■ Work required ■
The lines to copy are those in the records below that hold the word "with".

Plain-text document sources:

[Start of Attachment]

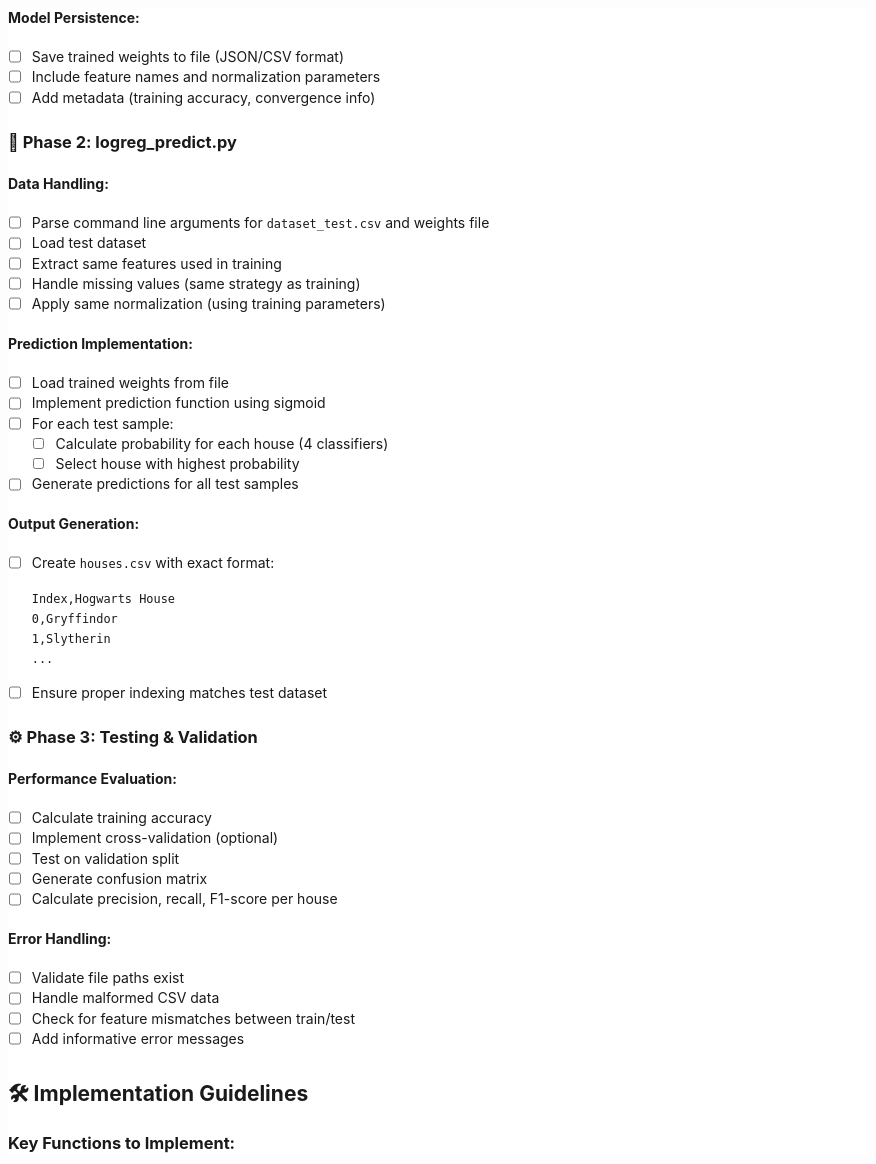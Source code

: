 #### **Model Persistence:**
- [ ] Save trained weights to file (JSON/CSV format)
- [ ] Include feature names and normalization parameters
- [ ] Add metadata (training accuracy, convergence info)

### 🔮 **Phase 2: logreg_predict.py**

#### **Data Handling:**
- [ ] Parse command line arguments for `dataset_test.csv` and weights file
- [ ] Load test dataset
- [ ] Extract same features used in training
- [ ] Handle missing values (same strategy as training)
- [ ] Apply same normalization (using training parameters)

#### **Prediction Implementation:**
- [ ] Load trained weights from file
- [ ] Implement prediction function using sigmoid
- [ ] For each test sample:
  - [ ] Calculate probability for each house (4 classifiers)
  - [ ] Select house with highest probability
- [ ] Generate predictions for all test samples

#### **Output Generation:**
- [ ] Create `houses.csv` with exact format:
  ```
  Index,Hogwarts House
  0,Gryffindor
  1,Slytherin
  ...
  ```
- [ ] Ensure proper indexing matches test dataset

### ⚙️ **Phase 3: Testing & Validation**

#### **Performance Evaluation:**
- [ ] Calculate training accuracy
- [ ] Implement cross-validation (optional)
- [ ] Test on validation split
- [ ] Generate confusion matrix
- [ ] Calculate precision, recall, F1-score per house

#### **Error Handling:**
- [ ] Validate file paths exist
- [ ] Handle malformed CSV data
- [ ] Check for feature mismatches between train/test
- [ ] Add informative error messages

## 🛠️ **Implementation Guidelines**

### **Key Functions to Implement:**
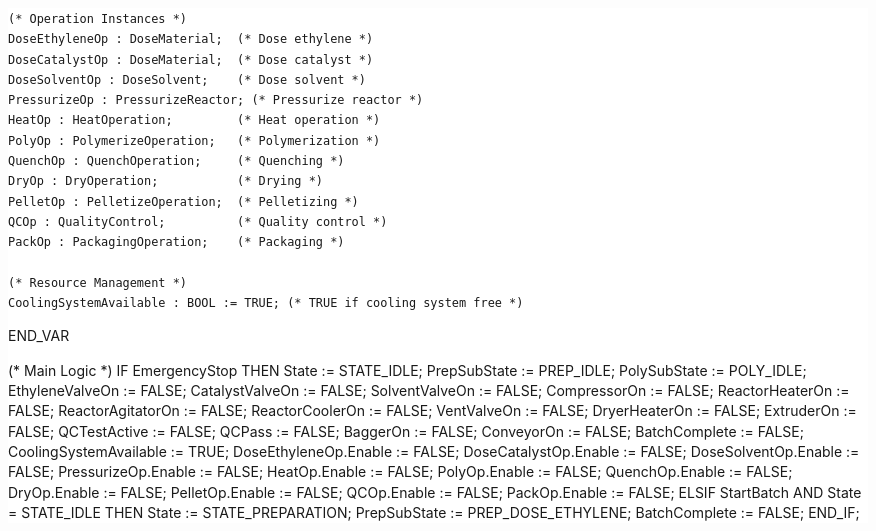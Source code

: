     (* Operation Instances *)
    DoseEthyleneOp : DoseMaterial;  (* Dose ethylene *)
    DoseCatalystOp : DoseMaterial;  (* Dose catalyst *)
    DoseSolventOp : DoseSolvent;    (* Dose solvent *)
    PressurizeOp : PressurizeReactor; (* Pressurize reactor *)
    HeatOp : HeatOperation;         (* Heat operation *)
    PolyOp : PolymerizeOperation;   (* Polymerization *)
    QuenchOp : QuenchOperation;     (* Quenching *)
    DryOp : DryOperation;           (* Drying *)
    PelletOp : PelletizeOperation;  (* Pelletizing *)
    QCOp : QualityControl;          (* Quality control *)
    PackOp : PackagingOperation;    (* Packaging *)
    
    (* Resource Management *)
    CoolingSystemAvailable : BOOL := TRUE; (* TRUE if cooling system free *)
END_VAR

(* Main Logic *)
IF EmergencyStop THEN
    State := STATE_IDLE;
    PrepSubState := PREP_IDLE;
    PolySubState := POLY_IDLE;
    EthyleneValveOn := FALSE;
    CatalystValveOn := FALSE;
    SolventValveOn := FALSE;
    CompressorOn := FALSE;
    ReactorHeaterOn := FALSE;
    ReactorAgitatorOn := FALSE;
    ReactorCoolerOn := FALSE;
    VentValveOn := FALSE;
    DryerHeaterOn := FALSE;
    ExtruderOn := FALSE;
    QCTestActive := FALSE;
    QCPass := FALSE;
    BaggerOn := FALSE;
    ConveyorOn := FALSE;
    BatchComplete := FALSE;
    CoolingSystemAvailable := TRUE;
    DoseEthyleneOp.Enable := FALSE;
    DoseCatalystOp.Enable := FALSE;
    DoseSolventOp.Enable := FALSE;
    PressurizeOp.Enable := FALSE;
    HeatOp.Enable := FALSE;
    PolyOp.Enable := FALSE;
    QuenchOp.Enable := FALSE;
    DryOp.Enable := FALSE;
    PelletOp.Enable := FALSE;
    QCOp.Enable := FALSE;
    PackOp.Enable := FALSE;
ELSIF StartBatch AND State = STATE_IDLE THEN
    State := STATE_PREPARATION;
    PrepSubState := PREP_DOSE_ETHYLENE;
    BatchComplete := FALSE;
END_IF;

[End of Attachment]

■ Answer section ■
  - [ ] Select house with highest probability
- [ ] Create `houses.csv` with exact format:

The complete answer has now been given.